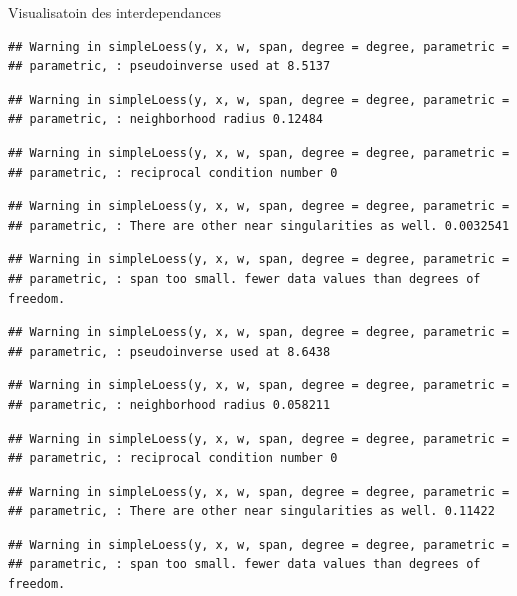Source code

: \documentclass[11pt,ignorenonframetext,]{beamer}
\begin{document}
\begin{frame}[fragile]{Visualisatoin des interdependances}
\begin{verbatim}
## Warning in simpleLoess(y, x, w, span, degree = degree, parametric =
## parametric, : pseudoinverse used at 8.5137
\end{verbatim}

\begin{verbatim}
## Warning in simpleLoess(y, x, w, span, degree = degree, parametric =
## parametric, : neighborhood radius 0.12484
\end{verbatim}

\begin{verbatim}
## Warning in simpleLoess(y, x, w, span, degree = degree, parametric =
## parametric, : reciprocal condition number 0
\end{verbatim}

\begin{verbatim}
## Warning in simpleLoess(y, x, w, span, degree = degree, parametric =
## parametric, : There are other near singularities as well. 0.0032541
\end{verbatim}

\begin{verbatim}
## Warning in simpleLoess(y, x, w, span, degree = degree, parametric =
## parametric, : span too small. fewer data values than degrees of freedom.
\end{verbatim}

\begin{verbatim}
## Warning in simpleLoess(y, x, w, span, degree = degree, parametric =
## parametric, : pseudoinverse used at 8.6438
\end{verbatim}

\begin{verbatim}
## Warning in simpleLoess(y, x, w, span, degree = degree, parametric =
## parametric, : neighborhood radius 0.058211
\end{verbatim}

\begin{verbatim}
## Warning in simpleLoess(y, x, w, span, degree = degree, parametric =
## parametric, : reciprocal condition number 0
\end{verbatim}

\begin{verbatim}
## Warning in simpleLoess(y, x, w, span, degree = degree, parametric =
## parametric, : There are other near singularities as well. 0.11422
\end{verbatim}

\begin{verbatim}
## Warning in simpleLoess(y, x, w, span, degree = degree, parametric =
## parametric, : span too small. fewer data values than degrees of freedom.
\end{verbatim}


\end{frame}
\end{document}
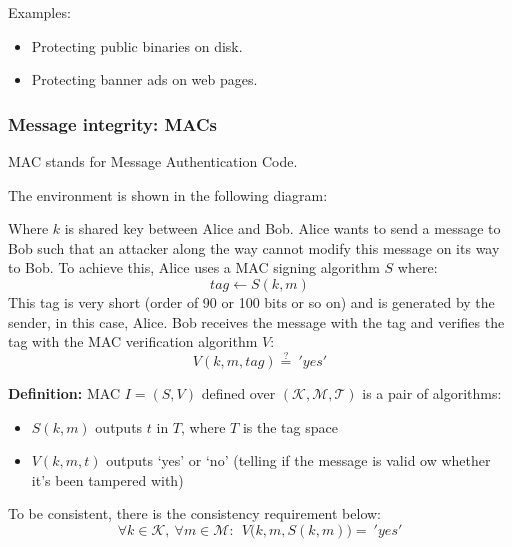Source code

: \documentclass[12pt]{book}
\newcommand{\Def}{\textcolor{dkgreen}{\textbf{Definition:}} }
\begin{document}
Examples:
\begin{itemize}
	\item Protecting public binaries on disk.
	\item Protecting banner ads on web pages.
\end{itemize}

\subsubsection{Message integrity: MACs}
MAC stands for Message Authentication Code.

The environment is shown in the following diagram:
\begin{center}
\end{center}Where $k$ is shared key between Alice and Bob. Alice wants to send a message to Bob such that an attacker along the way cannot modify this message on its way to Bob. To achieve this, Alice uses a MAC signing algorithm $S$ where:
$$tag\leftarrow S(k,m)$$This tag is very short (order of 90 or 100 bits or so on) and is generated by the sender, in this case, Alice. Bob receives the message with the tag and verifies the tag with the MAC verification algorithm $V$:
$$V(k,m,tag)\stackrel{?}{=}\ 'yes'$$

\Def MAC $I=(S,V)$ defined over $(\mathcal{K,M,T})$ is a pair of algorithms:
\begin{itemize}
	\item $S(k,m)$ outputs $t$ in $T$, where $T$ is the tag space
	\item $V(k,m,t)$ outputs `yes' or `no' (telling if the message is valid ow whether it's been tampered with)
\end{itemize}
To be consistent, there is the consistency requirement below:
$$\forall k\in\mathcal{K},\ \forall m\in\mathcal{M}:\ \ V\big(k,m,S(k,m)\big)=\ 'yes'$$
\end{document}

§ §

**WHAT IS BEING ASKED**:
Please show the lines of the material that contain the string "Protecting".

**RESPONSE BELOW**:
	\item Protecting public binaries on disk.
	\item Protecting banner ads on web pages.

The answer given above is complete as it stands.